Not with Sabbath-worship on the seventh day, but with thanksgiving to
God, and the breaking of the bread, on the first day.
The Sacred Scriptures describe this
first action of grace and therefore themselves clearly come later. Communion with Jesus is the root and
foundation of the Church, first when He passed through locked doors to say and
give “Peace to you,” then as the Apostles anointed with the Spirit took bread
and did this in memory of Him, saying, “This is my body.”
It is clear that to be the Church,
to live the life of grace, we need that communion – our bodies united with this
glorious body. It has to come first,
before anything we do can be “what Jesus would do.” Before the doing, before the imitating, there
must be something else, first.
This firstness is not, of course,
something that the Church could make or take, but that Christ himself must and
did give. The firstness of the giving is
essential to the communion, for it cannot be earned or bought or won. Communion is necessarily something that is
received, and the first foot forward is that of Him who gives. Look at the faces of the children who come
forward. They bring nothing but their
receptivity to what they will be given, to Him Who gives. They return having received, their eyes
alight with the gift to Whom they give their own flesh.

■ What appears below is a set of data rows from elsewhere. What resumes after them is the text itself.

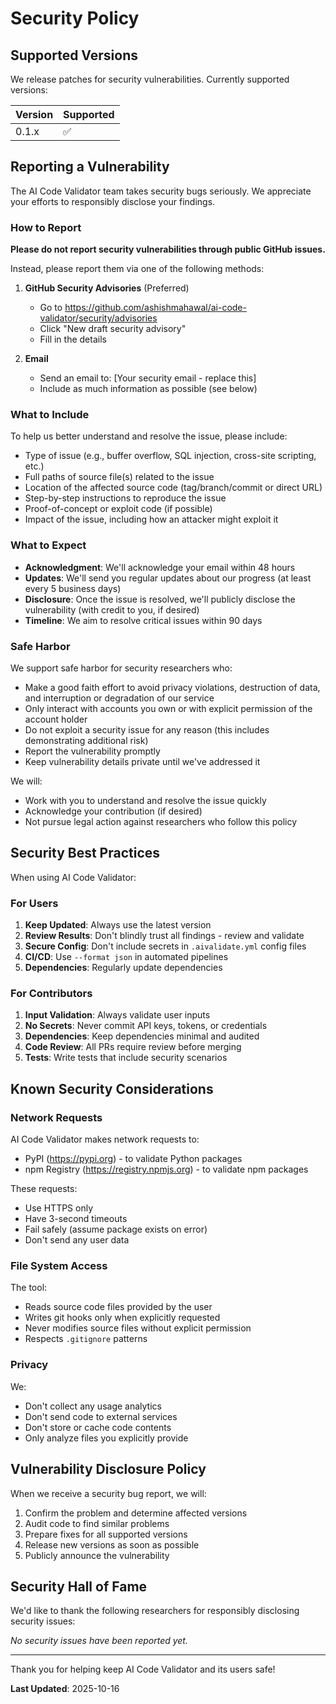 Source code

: # Security Policy

## Supported Versions

We release patches for security vulnerabilities. Currently supported versions:

| Version | Supported          |
| ------- | ------------------ |
| 0.1.x   | :white_check_mark: |

## Reporting a Vulnerability

The AI Code Validator team takes security bugs seriously. We appreciate your efforts to responsibly disclose your findings.

### How to Report

**Please do not report security vulnerabilities through public GitHub issues.**

Instead, please report them via one of the following methods:

1. **GitHub Security Advisories** (Preferred)
   - Go to https://github.com/ashishmahawal/ai-code-validator/security/advisories
   - Click "New draft security advisory"
   - Fill in the details

2. **Email**
   - Send an email to: [Your security email - replace this]
   - Include as much information as possible (see below)

### What to Include

To help us better understand and resolve the issue, please include:

- Type of issue (e.g., buffer overflow, SQL injection, cross-site scripting, etc.)
- Full paths of source file(s) related to the issue
- Location of the affected source code (tag/branch/commit or direct URL)
- Step-by-step instructions to reproduce the issue
- Proof-of-concept or exploit code (if possible)
- Impact of the issue, including how an attacker might exploit it

### What to Expect

- **Acknowledgment**: We'll acknowledge your email within 48 hours
- **Updates**: We'll send you regular updates about our progress (at least every 5 business days)
- **Disclosure**: Once the issue is resolved, we'll publicly disclose the vulnerability (with credit to you, if desired)
- **Timeline**: We aim to resolve critical issues within 90 days

### Safe Harbor

We support safe harbor for security researchers who:

- Make a good faith effort to avoid privacy violations, destruction of data, and interruption or degradation of our service
- Only interact with accounts you own or with explicit permission of the account holder
- Do not exploit a security issue for any reason (this includes demonstrating additional risk)
- Report the vulnerability promptly
- Keep vulnerability details private until we've addressed it

We will:

- Work with you to understand and resolve the issue quickly
- Acknowledge your contribution (if desired)
- Not pursue legal action against researchers who follow this policy

## Security Best Practices

When using AI Code Validator:

### For Users

1. **Keep Updated**: Always use the latest version
2. **Review Results**: Don't blindly trust all findings - review and validate
3. **Secure Config**: Don't include secrets in `.aivalidate.yml` config files
4. **CI/CD**: Use `--format json` in automated pipelines
5. **Dependencies**: Regularly update dependencies

### For Contributors

1. **Input Validation**: Always validate user inputs
2. **No Secrets**: Never commit API keys, tokens, or credentials
3. **Dependencies**: Keep dependencies minimal and audited
4. **Code Review**: All PRs require review before merging
5. **Tests**: Write tests that include security scenarios

## Known Security Considerations

### Network Requests

AI Code Validator makes network requests to:
- PyPI (https://pypi.org) - to validate Python packages
- npm Registry (https://registry.npmjs.org) - to validate npm packages

These requests:
- Use HTTPS only
- Have 3-second timeouts
- Fail safely (assume package exists on error)
- Don't send any user data

### File System Access

The tool:
- Reads source code files provided by the user
- Writes git hooks only when explicitly requested
- Never modifies source files without explicit permission
- Respects `.gitignore` patterns

### Privacy

We:
- Don't collect any usage analytics
- Don't send code to external services
- Don't store or cache code contents
- Only analyze files you explicitly provide

## Vulnerability Disclosure Policy

When we receive a security bug report, we will:

1. Confirm the problem and determine affected versions
2. Audit code to find similar problems
3. Prepare fixes for all supported versions
4. Release new versions as soon as possible
5. Publicly announce the vulnerability

## Security Hall of Fame

We'd like to thank the following researchers for responsibly disclosing security issues:

<!-- This section will be populated as security researchers contribute -->

*No security issues have been reported yet.*

---

Thank you for helping keep AI Code Validator and its users safe!

**Last Updated**: 2025-10-16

The first giving of flesh we
celebrate as well this month, as we mark or devotion to our mother Mary, who
gave her flesh to Him who became flesh to dwell among us. This first giving is the first first
communion, as God Himself, the Eternal Word, took flesh, and dwelt in the
tabernacle, the Tower of Ivory that is His most pure mother. For the unique response to the giving God is
also to give, which makes room for that great first giving. No one has done it better, but we all strive
to imitate what she did, to give our flesh to be one with His flesh, to renew
what she did first.
It is my hope that giving these
first Communions to these receptive and rejoicing communicants is to kindle not
nostalgia for what was and will be no more, but delight and desire for what we
are to be, and do. Not only I, but
parents, and grandparents, neighbors, friends, and cousins, all watch and see
and smile, and know for a moment the momentousness of this meeting, the union
of heaven and earth in an innocent soul.
It is my hope that this also be
their desire, and mine: to enjoy that same moment, not the firstness, but the
communion. That desire itself is a gift,
given freely and without prejudice, given to all who would receive, who would
take the gift by giving themselves, giving their flesh to Him whose flesh gives
life; to know, to enjoy, to experience this same second that comes second, flowing
forth from the gift of God, who came first.